LA PRESIDENZA NAZIONALE
Succede così che Perona, nel 2004, si trova alla guida dell’Ana nazionale per un nove anni. Anni indimenticabili ma segnati anche da grandi tragedie, come il terremoto in Abruzzo. «I momenti più belli sono paradossalmente legati ai momenti più tragici, alla risposta che come Ana abbiamo saputo dare alle emergenze. Mi scorrono davanti agli occhi i lavori fatti per l'emergenza terremoto a L'Aquila, per quella in Emilia Romagna, per lo Tsunami nel Pacifico con l'allestimento dell'ospedale da campo per le popolazioni colpite, le tante emergenze con i territori colpiti da catastrofi dovute a dissesti idrogeologici. E poi penso a quanto fatto con il progetto “Una casa per Luca” per dare all'alpino Luca Barisonzi, ferito gravemente in Afghanistan, un luogo a sua misura dove potersi ricostruire una vita una volta dimesso dall’ospedale. Ricordo quando andai a fargli visita in ospedale. Lui completamene infermo e la mamma disperata perché dove viveva era un alloggio al nono piano senza ascensore. Quando uscii dall’o- spedale iniziai a pensarci su e mi venne l’idea di lanciare la proposta della costruzione di una casa su misura. Non sapevo se il Consiglio mi sarebbe venuto dietro ma così è stato. Gli alpini rispondono sempre, come a Biella, quando sotto la mia presidenza realizzammo Cascina Carrubi per l'Anffas». L'esperienza alla presidenza nazionale lascia in Perona questa certezza: «L'Ana cambia e deve cambiare non negli ideali ma nel modo di agire perché è un'associazione che cammina con la società e con essa si evolve. Il mio predecessore Bertagnolli disse che di chiesette, targhe, e monumenti ne avevamo in abbondanza. Che era giusto rispettarli perché rappresentano i nostri ideali ma l'Ana doveva pensare a costruire qualcosa per la gente che soffre. Un altro presidente, Caprioli, disse: “ricordiamo i morti aiutando i vivi”. Ecco credo di aver adempiuto a questo indirizzo associativo».

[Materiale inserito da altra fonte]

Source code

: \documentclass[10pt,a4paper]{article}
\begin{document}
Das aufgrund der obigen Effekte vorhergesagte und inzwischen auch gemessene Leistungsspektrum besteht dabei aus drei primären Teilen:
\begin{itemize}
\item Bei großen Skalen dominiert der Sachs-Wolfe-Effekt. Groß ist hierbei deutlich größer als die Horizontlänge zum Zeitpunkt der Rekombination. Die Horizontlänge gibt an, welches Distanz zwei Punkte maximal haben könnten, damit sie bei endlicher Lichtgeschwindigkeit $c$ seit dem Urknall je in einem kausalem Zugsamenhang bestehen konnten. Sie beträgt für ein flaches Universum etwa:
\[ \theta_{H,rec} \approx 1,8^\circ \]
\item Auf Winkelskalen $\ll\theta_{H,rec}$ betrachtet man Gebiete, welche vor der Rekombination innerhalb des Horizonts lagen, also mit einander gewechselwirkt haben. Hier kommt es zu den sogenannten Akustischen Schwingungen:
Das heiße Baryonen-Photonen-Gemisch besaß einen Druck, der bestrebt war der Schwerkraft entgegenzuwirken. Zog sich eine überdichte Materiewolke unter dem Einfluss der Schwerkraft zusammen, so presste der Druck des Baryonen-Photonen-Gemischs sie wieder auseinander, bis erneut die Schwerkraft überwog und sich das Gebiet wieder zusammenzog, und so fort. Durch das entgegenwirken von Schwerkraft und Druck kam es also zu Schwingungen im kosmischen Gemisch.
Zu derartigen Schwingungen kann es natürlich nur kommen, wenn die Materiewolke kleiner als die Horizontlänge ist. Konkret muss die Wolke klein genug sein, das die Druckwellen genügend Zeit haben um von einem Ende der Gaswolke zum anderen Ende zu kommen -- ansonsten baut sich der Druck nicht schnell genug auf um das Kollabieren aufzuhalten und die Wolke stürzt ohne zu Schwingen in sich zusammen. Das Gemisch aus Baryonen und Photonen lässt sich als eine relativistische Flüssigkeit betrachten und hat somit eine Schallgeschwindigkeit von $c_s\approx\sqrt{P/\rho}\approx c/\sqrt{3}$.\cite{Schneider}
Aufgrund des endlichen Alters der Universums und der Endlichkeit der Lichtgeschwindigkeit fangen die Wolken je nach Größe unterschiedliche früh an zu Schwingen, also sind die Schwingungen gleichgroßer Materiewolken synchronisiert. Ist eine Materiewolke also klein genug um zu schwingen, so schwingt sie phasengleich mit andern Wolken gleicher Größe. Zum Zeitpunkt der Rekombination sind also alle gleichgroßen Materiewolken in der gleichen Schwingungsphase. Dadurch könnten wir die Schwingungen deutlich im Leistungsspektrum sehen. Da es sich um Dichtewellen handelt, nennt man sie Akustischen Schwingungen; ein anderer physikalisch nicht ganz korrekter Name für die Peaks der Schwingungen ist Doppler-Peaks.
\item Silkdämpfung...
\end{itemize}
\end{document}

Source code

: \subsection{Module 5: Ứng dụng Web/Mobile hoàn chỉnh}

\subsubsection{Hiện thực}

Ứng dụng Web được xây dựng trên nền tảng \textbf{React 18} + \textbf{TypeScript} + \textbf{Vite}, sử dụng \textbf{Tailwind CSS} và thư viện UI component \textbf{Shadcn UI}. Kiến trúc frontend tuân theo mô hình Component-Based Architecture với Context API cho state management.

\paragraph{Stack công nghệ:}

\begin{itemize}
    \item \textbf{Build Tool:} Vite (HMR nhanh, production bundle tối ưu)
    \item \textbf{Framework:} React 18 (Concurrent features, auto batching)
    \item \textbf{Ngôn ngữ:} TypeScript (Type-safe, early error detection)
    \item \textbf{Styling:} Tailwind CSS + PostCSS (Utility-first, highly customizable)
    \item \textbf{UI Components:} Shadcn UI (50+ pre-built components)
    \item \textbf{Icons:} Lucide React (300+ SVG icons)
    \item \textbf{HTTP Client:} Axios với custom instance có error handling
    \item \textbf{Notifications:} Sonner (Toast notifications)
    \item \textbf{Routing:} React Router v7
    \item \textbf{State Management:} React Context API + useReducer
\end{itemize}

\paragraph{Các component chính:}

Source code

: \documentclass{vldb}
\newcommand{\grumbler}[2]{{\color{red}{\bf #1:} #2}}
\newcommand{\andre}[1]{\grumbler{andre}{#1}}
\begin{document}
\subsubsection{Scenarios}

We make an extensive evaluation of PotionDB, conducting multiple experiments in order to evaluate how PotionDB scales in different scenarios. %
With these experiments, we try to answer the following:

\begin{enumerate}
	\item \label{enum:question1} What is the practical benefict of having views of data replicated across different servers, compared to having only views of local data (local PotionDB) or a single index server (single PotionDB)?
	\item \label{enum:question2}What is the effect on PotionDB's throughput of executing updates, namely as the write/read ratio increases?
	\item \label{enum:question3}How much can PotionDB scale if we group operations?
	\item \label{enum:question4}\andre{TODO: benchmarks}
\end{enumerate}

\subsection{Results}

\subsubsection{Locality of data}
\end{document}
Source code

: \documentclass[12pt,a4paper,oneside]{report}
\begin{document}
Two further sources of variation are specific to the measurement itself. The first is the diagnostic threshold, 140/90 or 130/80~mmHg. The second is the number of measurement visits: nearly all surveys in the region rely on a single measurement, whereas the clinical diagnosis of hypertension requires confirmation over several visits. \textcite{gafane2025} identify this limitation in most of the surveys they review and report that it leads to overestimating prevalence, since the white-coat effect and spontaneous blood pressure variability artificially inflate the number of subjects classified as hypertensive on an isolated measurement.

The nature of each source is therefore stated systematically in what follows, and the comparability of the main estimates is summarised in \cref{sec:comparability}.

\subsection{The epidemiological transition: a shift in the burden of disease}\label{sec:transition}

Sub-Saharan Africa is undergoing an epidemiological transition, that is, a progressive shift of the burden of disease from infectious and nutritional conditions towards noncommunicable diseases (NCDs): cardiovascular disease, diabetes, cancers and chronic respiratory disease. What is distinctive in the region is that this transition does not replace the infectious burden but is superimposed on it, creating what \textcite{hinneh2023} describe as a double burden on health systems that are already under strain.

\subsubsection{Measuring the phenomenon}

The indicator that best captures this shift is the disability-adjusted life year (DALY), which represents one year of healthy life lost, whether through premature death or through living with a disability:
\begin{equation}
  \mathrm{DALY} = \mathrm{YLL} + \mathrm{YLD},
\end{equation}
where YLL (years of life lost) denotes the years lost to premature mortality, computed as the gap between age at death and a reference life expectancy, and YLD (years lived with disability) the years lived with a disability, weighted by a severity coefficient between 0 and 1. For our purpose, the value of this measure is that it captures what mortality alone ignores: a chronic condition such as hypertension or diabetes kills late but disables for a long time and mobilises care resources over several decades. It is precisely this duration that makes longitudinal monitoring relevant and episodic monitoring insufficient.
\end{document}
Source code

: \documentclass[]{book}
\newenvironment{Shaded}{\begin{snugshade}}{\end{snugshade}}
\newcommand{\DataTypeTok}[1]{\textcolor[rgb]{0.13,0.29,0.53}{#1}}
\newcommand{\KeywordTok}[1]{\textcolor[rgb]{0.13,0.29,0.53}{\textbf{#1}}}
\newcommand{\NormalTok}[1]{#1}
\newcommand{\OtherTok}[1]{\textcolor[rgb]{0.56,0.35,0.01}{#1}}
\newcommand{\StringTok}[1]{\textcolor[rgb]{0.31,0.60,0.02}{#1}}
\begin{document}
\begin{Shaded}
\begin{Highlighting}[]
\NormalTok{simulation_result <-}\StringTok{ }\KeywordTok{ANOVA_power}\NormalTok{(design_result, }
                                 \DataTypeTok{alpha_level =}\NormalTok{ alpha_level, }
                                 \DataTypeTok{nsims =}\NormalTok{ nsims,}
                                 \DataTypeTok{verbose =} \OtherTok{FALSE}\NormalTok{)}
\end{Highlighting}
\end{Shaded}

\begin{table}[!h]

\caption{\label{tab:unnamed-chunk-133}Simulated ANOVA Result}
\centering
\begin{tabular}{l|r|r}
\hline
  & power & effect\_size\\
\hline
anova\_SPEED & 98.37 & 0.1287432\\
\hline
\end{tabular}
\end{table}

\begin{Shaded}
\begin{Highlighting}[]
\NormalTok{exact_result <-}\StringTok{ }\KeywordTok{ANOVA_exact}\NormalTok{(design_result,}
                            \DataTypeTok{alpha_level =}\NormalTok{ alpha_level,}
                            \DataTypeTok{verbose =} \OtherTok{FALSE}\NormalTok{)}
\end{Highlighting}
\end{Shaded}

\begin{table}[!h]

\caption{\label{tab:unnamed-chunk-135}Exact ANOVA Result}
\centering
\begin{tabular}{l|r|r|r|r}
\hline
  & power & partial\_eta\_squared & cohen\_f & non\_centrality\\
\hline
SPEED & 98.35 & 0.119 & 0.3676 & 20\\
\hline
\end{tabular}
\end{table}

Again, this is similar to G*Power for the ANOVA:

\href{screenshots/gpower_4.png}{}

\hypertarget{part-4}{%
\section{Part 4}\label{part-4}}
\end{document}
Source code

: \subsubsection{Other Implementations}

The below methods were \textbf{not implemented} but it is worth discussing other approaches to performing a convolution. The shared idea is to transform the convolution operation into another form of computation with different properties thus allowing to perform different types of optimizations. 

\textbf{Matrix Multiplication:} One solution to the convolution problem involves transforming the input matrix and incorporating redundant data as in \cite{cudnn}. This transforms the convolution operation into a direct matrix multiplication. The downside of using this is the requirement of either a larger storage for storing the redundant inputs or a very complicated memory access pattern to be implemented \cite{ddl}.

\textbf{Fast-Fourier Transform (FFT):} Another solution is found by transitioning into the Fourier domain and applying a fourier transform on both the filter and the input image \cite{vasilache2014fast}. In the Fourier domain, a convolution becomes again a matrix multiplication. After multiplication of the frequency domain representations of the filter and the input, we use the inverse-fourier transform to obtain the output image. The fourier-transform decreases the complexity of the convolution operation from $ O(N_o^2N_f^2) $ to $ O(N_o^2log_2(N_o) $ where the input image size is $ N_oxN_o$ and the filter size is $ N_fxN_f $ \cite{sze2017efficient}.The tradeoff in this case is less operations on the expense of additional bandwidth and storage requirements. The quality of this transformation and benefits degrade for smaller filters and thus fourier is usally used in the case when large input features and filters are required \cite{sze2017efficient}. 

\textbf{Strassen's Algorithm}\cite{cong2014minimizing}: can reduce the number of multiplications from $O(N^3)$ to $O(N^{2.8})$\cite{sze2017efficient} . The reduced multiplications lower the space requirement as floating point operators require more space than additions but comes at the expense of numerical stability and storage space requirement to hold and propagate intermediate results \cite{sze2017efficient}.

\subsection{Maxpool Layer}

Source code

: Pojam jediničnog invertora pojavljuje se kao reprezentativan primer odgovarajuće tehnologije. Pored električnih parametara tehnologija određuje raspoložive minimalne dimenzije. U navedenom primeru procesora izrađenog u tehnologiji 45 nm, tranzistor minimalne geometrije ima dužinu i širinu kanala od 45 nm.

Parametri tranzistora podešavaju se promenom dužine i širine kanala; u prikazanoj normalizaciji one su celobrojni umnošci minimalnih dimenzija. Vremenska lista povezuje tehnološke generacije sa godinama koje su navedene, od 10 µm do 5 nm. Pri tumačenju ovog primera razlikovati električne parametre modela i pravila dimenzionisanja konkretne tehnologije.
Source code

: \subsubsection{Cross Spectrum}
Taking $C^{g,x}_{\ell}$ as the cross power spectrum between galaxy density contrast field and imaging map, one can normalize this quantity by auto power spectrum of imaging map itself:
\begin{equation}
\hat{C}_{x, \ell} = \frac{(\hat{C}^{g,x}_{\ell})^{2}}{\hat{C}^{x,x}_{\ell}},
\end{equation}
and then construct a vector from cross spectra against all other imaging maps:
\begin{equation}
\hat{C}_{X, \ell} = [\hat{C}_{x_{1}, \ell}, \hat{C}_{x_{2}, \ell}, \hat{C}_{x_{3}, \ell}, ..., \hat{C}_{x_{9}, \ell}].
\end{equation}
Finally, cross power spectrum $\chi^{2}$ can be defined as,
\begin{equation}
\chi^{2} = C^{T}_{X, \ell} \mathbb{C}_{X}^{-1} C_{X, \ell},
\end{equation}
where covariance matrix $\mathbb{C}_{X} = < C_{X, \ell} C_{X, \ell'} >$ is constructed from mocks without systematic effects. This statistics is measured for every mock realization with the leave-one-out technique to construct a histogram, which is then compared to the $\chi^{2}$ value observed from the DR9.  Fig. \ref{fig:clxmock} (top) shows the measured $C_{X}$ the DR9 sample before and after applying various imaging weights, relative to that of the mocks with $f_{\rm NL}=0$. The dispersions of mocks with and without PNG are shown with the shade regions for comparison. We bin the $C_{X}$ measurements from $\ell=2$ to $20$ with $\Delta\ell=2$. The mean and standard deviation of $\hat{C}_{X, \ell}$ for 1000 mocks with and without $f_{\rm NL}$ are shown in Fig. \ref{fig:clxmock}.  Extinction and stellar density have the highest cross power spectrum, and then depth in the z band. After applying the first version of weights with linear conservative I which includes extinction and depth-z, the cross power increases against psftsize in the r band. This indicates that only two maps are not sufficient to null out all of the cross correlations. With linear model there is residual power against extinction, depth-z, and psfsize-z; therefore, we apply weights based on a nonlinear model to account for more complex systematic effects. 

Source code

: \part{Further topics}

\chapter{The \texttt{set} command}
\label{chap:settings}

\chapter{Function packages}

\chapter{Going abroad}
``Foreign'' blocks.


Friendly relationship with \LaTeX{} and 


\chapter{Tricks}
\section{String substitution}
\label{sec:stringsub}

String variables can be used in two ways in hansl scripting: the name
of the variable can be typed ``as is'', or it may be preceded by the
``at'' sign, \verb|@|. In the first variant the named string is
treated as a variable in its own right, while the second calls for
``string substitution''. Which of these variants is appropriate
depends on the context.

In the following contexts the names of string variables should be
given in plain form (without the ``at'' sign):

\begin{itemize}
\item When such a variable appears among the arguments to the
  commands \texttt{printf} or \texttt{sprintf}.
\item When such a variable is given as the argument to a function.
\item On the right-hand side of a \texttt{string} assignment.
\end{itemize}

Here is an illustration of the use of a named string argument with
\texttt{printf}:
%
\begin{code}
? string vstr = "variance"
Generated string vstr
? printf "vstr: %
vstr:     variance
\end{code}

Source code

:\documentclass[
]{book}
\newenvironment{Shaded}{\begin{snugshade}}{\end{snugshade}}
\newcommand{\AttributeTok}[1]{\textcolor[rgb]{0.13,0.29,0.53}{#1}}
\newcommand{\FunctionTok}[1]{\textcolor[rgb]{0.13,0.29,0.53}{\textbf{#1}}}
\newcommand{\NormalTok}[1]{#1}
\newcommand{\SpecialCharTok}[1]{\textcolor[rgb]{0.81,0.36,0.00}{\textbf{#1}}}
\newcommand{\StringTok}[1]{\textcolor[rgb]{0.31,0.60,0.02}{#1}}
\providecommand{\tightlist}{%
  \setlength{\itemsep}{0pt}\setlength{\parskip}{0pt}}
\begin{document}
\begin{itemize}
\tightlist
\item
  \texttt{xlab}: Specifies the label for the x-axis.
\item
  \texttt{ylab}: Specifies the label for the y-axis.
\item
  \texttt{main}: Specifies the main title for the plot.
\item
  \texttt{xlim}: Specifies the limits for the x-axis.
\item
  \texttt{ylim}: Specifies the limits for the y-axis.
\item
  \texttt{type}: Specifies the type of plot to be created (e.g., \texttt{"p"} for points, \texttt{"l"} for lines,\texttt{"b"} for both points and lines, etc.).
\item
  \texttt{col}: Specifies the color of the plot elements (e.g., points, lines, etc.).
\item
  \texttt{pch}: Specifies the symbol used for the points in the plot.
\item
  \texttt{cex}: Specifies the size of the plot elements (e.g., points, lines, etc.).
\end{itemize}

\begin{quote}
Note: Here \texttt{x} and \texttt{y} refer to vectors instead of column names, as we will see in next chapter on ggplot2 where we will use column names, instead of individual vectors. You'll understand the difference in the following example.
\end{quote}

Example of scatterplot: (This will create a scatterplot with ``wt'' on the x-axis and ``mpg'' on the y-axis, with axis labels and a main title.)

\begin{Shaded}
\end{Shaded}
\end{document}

«QUELLO CHE VORREI FOSSERO GLI ALPINI OGGI»
Uno dei temi cari agli alpini e che spesso riaffiora è quello del ripristino del servizio militare obbligatorio. Di tanto in tanto si parla di mini leva. Perona ha una sua idea: «In un contesto come quello attuale, l'esercito deve essere costituito da professionisti. Credo però che costituire una “leva” con un periodo di ferma molto ridotto, 6-8 mesi, e affidare ai ragazzi compiti ben precisi possa essere attuabile e possa avere una grande attualità. Per gli alpini del futuro penso che non abbia neanche senso mettergli sulle spalle un fucile. Il program- ma dovrebbe essere la salvaguardia della montagna che ci frana addosso e il tentativo di arginare lo spopolamento. Con il coinvolgimento anche delle ragazze penso possano attuarsi programmi importanti di assistenza alle popolazioni che vivono nelle valli marginali. gli alpini del futuro possono avere un ruolo fondamentale in un paese montano come l'Italia. Manutenzione dei tagliafuoco, dei boschi, pulizia dei corsi acqua, sono tutte opere necessarie per la prevenzione. Bisogna però coinvolgere le Unioni montane, i sindaci, le Provincie, il Club alpino italiano (Cai , i Carabinieri Forestali. E un progetto ambizioso ma necessario. Penso che i ragazzi, che si sentirebbero protagonisti, lo accoglierebbero molto bene».

MALINCONIA PER OROPA E PER GLI AMICI CHE NON CI SONO PIÙ
Negli ultimi a Biella, si fa molto parlare della funivia del Mucrone chiusa da oltre un anno e che non sa quando potrà tornare in attività. Le montagne di Oropa sono un luogo caro per gli alpini biellesi. Al Camino c’è la chiesetta dedicata al loro patrono San Maurizio. «C'è tanto dispiacere. Oropa è cara tutti noi biellesi. Finito il servizio militare ho iniziato a frequentare il Mucrone. Fui invitato da Amilcare Zegna, per la Pietro Micca, a entrare nel Soccorso. Che soddisfazione, dopo una settimana di lavoro, salire a Oropa e godere di quelle belle discese dal Camino. E una bella montagna, è la nostra montagna. Non me la sento di colpevolizzare qualcuno. E tutto il territorio che deve impegnarsi. La politica deve dare uno scossone, farsi sentire. Se penso a Oropa mi sale la malinconia e mi viene da pensare a tanti, troppi amici, che non si sono più».